Source records >>
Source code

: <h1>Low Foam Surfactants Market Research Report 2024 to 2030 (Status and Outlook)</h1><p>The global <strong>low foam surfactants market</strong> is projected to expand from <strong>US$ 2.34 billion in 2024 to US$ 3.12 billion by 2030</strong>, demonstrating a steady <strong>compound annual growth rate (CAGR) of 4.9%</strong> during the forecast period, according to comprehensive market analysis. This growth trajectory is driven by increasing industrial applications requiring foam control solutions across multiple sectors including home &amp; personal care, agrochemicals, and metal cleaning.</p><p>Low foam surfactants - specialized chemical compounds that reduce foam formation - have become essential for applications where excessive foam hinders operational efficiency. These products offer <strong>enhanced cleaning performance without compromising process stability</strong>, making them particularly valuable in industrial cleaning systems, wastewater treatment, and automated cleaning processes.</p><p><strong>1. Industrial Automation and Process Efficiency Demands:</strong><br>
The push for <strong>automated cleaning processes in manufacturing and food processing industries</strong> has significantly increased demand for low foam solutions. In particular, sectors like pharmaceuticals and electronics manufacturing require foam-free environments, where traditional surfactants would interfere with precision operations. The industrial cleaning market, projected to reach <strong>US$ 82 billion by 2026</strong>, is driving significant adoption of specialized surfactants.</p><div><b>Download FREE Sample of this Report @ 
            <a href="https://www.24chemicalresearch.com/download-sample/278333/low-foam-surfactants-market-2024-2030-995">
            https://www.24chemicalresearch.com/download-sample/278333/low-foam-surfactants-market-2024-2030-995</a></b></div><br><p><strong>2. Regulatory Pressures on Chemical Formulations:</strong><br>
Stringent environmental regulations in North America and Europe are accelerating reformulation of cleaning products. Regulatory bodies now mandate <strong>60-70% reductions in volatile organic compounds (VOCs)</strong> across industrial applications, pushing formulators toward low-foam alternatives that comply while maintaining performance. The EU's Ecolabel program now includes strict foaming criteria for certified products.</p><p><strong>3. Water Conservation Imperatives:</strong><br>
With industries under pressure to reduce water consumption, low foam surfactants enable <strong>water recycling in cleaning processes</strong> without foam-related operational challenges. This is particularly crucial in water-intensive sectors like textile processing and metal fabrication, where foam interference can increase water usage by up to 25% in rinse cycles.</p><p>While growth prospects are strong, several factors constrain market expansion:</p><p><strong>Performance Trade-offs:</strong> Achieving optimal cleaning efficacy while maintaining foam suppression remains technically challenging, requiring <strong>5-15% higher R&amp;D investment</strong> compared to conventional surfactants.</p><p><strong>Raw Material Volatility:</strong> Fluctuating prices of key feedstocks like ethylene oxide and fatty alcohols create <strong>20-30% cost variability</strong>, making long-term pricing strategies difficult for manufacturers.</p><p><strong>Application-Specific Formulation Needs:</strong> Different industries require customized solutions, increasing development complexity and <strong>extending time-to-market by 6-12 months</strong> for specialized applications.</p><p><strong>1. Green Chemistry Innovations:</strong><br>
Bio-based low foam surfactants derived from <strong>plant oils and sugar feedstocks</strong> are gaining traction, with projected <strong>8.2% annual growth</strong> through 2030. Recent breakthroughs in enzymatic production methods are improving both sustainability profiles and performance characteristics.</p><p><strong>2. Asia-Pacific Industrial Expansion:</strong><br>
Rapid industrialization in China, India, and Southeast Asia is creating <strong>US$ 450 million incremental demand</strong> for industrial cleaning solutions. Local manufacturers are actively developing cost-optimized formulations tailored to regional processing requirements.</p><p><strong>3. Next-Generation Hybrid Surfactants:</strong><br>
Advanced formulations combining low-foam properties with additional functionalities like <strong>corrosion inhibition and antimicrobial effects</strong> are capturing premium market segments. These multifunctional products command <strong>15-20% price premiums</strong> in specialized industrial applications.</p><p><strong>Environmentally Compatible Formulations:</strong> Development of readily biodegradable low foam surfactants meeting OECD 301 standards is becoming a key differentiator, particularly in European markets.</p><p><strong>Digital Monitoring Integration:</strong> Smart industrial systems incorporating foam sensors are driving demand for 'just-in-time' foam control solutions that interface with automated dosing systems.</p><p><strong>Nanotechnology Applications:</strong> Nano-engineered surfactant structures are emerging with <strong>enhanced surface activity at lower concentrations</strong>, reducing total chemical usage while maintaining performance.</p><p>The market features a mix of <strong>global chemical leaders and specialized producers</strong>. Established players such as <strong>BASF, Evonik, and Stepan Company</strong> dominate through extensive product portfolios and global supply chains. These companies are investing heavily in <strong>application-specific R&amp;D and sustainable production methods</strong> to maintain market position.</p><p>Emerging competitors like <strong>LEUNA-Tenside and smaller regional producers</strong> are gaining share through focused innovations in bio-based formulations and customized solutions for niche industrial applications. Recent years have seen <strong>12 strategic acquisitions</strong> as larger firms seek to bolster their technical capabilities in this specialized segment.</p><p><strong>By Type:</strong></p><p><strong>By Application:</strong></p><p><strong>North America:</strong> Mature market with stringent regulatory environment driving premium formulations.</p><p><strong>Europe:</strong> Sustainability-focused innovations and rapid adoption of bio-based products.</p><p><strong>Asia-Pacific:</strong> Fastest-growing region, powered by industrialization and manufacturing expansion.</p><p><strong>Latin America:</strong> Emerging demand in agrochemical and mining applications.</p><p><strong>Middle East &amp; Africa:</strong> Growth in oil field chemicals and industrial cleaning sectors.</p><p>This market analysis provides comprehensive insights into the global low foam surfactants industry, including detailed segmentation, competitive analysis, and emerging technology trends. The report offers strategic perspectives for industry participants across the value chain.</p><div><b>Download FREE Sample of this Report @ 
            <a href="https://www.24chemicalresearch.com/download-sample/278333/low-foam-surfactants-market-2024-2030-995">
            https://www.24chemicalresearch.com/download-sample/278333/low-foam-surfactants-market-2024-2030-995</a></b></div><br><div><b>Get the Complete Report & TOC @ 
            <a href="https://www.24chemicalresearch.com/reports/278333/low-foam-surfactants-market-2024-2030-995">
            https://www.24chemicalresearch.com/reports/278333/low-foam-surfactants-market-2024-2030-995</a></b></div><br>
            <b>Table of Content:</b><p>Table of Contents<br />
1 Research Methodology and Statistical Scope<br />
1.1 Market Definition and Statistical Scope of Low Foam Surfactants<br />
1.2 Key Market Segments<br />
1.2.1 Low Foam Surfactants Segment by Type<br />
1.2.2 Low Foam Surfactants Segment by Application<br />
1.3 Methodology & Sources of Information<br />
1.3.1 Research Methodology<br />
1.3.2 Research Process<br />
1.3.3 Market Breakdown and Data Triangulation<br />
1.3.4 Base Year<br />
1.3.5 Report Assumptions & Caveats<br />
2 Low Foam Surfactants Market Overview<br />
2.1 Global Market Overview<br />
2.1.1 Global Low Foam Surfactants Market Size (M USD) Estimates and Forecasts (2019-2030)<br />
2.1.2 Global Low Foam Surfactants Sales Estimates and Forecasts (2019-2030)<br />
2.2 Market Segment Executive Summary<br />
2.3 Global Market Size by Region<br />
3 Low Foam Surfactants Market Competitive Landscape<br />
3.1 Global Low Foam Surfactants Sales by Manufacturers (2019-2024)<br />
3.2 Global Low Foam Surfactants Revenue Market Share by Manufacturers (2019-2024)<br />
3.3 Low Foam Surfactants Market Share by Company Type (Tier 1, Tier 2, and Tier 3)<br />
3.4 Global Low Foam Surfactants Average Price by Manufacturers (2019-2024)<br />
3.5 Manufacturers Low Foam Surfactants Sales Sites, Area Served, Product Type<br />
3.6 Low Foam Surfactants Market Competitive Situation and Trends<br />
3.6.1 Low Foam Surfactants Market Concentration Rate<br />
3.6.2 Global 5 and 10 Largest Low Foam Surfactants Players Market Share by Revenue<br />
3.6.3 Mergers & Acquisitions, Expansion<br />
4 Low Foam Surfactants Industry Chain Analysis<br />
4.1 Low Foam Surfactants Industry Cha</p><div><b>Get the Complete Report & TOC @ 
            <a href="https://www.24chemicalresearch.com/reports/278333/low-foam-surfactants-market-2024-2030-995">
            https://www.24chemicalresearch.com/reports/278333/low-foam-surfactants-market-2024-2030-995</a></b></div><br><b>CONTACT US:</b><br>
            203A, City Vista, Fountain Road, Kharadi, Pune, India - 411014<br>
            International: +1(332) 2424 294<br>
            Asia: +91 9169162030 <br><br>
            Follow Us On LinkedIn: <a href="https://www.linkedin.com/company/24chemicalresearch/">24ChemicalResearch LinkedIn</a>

What you are asked to do >>
Your reply is to repeat, unchanged, the lines above running from the one with "1.3.4 Base Year<br />" up to and including the one with "2.2 Market Segment Executive Summary<br />".

Written answer >>
1.3.4 Base Year<br />
1.3.5 Report Assumptions & Caveats<br />
2 Low Foam Surfactants Market Overview<br />
2.1 Global Market Overview<br />
2.1.1 Global Low Foam Surfactants Market Size (M USD) Estimates and Forecasts (2019-2030)<br />
2.1.2 Global Low Foam Surfactants Sales Estimates and Forecasts (2019-2030)<br />
2.2 Market Segment Executive Summary<br />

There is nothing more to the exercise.